Coppins’s general argument is good — Alden has little regard for journalism, or for the role that reporting plays in keeping government honest and restrained — but the story is a bit too convenient. It places the death of the journalism industry at the hands of Wall Street fatcats. As the financial bros take over, the story goes, the loss of local or regional owners means there’s little concern for a newspaper as a sustainable entity. It’s an implicit justification of the quixotic newsroom campaigns of late to unionize as a way to boost wages or save the paper.

If only the demise of local journalism as a for-profit industry were so simple. Alden deserves the scorn it gets for its brutish (but profitable) approach. But American journalism faces a crisis bigger than nefarious hedge funds.

The real problem comes from the fall of America as a republic of letters. American civic education hasn’t emphasized the vital role of journalism as the fourth estate, as important to the good society as the separation of powers or checks and balances in the federal government.


Now, Americans don’t pay for news anymore and don’t fund the local papers that kept communities intact and local governments in line.

Yes, Alden is killing off papers left and right. But why does the hedge fund buy these papers? Because previous owners didn’t see a viable future thanks to an apathetic public. The media industry isn’t blameless. But the problem goes deeper than the journalistic failures of recent years.

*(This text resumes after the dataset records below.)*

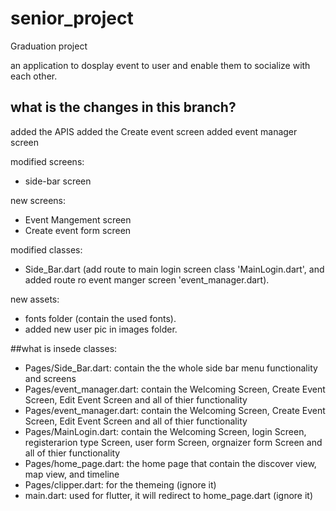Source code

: # senior_project

Graduation project

an application to dosplay event to user and enable them to socialize with each other.

## what is the changes in this branch?
added the APIS
added the Create event screen
added event manager screen

modified screens:
- side-bar screen

new screens:
- Event Mangement screen
- Create event form screen

modified classes:
- Side_Bar.dart (add route to main login screen class 'MainLogin.dart', and added route ro event manger screen 'event_manager.dart).

new assets:
- fonts folder (contain the used fonts).
- added new user pic in images folder.

##what is insede classes:
- Pages/Side_Bar.dart: contain the the whole side bar menu functionality and screens
- Pages/event_manager.dart: contain the Welcoming Screen, Create Event Screen, Edit Event Screen and all of thier functionality
- Pages/event_manager.dart: contain the Welcoming Screen, Create Event Screen, Edit Event Screen and all of thier functionality
- Pages/MainLogin.dart: contain the Welcoming Screen, login Screen, registerarion type Screen, user form Screen, orgnaizer form Screen and all of thier functionality
- Pages/home_page.dart: the home page that contain the discover view, map view, and timeline
- Pages/clipper.dart: for the themeing (ignore it)
- main.dart: used for flutter, it will redirect to home_page.dart (ignore it)
 
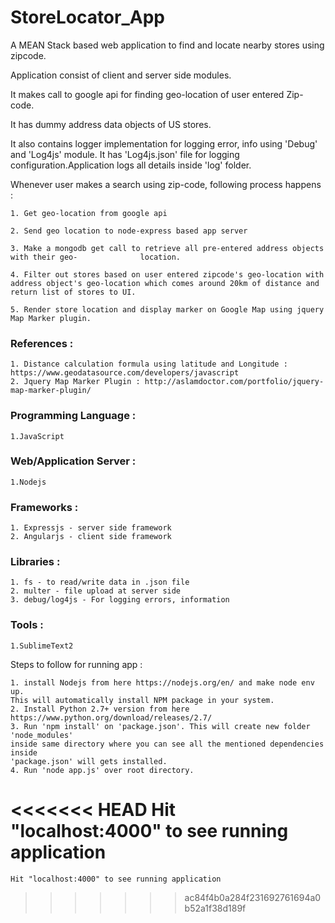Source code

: # StoreLocator_App

A MEAN Stack based web application to find and locate nearby stores using zipcode.



  Application consist of client and server side modules.

  It makes call to google api for finding geo-location of user entered Zip-code.

  It has dummy address data objects of US stores.
  
  It also contains logger implementation for logging error, info using 'Debug' and 'Log4js' module.
  It has 'Log4js.json' file for logging configuration.Application logs all details inside 'log' folder.

  Whenever user makes a search using zip-code, following process happens :

    1. Get geo-location from google api

    2. Send geo location to node-express based app server

    3. Make a mongodb get call to retrieve all pre-entered address objects with their geo-              location.

    4. Filter out stores based on user entered zipcode's geo-location with address object's geo-location which comes around 20km of distance and return list of stores to UI.

    5. Render store location and display marker on Google Map using jquery Map Marker plugin. 


### References :	
    
    1. Distance calculation formula using latitude and Longitude : https://www.geodatasource.com/developers/javascript
    2. Jquery Map Marker Plugin : http://aslamdoctor.com/portfolio/jquery-map-marker-plugin/

### Programming Language : ###

    1.JavaScript

### Web/Application Server : ###

    1.Nodejs

### Frameworks : ###

    1. Expressjs - server side framework
    2. Angularjs - client side framework
    
### Libraries :  ###

    1. fs - to read/write data in .json file
    2. multer - file upload at server side
    3. debug/log4js - For logging errors, information
    
### Tools : ###

    1.SublimeText2
    
Steps to follow for running app :

    1. install Nodejs from here https://nodejs.org/en/ and make node env up. 
    This will automatically install NPM package in your system.
    2. Install Python 2.7+ version from here https://www.python.org/download/releases/2.7/
    3. Run 'npm install' on 'package.json'. This will create new folder 'node_modules' 
    inside same directory where you can see all the mentioned dependencies inside
    'package.json' will gets installed.
    4. Run 'node app.js' over root directory.
    
<<<<<<< HEAD
    Hit "localhost:4000" to see running application
=======
    Hit "localhost:4000" to see running application
>>>>>>> ac84f4b0a284f231692761694a0b52a1f38d189f
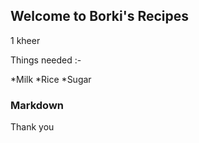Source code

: ## Welcome to Borki's Recipes 

1 kheer

Things needed :-

*Milk
*Rice
*Sugar



### Markdown



Thank you 
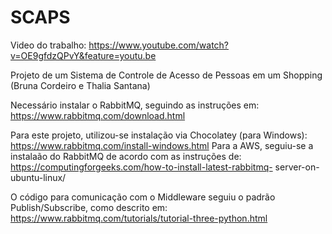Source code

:# SCAPS
Video do trabalho: https://www.youtube.com/watch?v=OE9gfdzQPvY&feature=youtu.be

Projeto de um Sistema de Controle de Acesso de Pessoas em um Shopping (Bruna Cordeiro e Thalia Santana)

Necessário instalar o RabbitMQ, seguindo as instruções em: https://www.rabbitmq.com/download.html

Para este projeto, utilizou-se instalação via Chocolatey (para Windows): https://www.rabbitmq.com/install-windows.html
Para a AWS, seguiu-se a instalaão do RabbitMQ de acordo com as instruções de: https://computingforgeeks.com/how-to-install-latest-rabbitmq- server-on-ubuntu-linux/

O código para comunicação com o Middleware seguiu o padrão Publish/Subscribe, como descrito em: https://www.rabbitmq.com/tutorials/tutorial-three-python.html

Coppins notes this deeper problem, but only in passing:

Beneath all the recriminations and infighting was a cruel reality: When faced with the likely decimation of the country’s largest local newspapers, most Americans didn’t seem to care very much. “It was like watching a slow-motion disaster,” says Gregory Pratt, a reporter at the Chicago Tribune.

The newspaper industry’s decline reflects the decline of civic engagement in this country today. To save it, we’ll need an effort of renewal to restore local institutions and to restore respectability to journalism.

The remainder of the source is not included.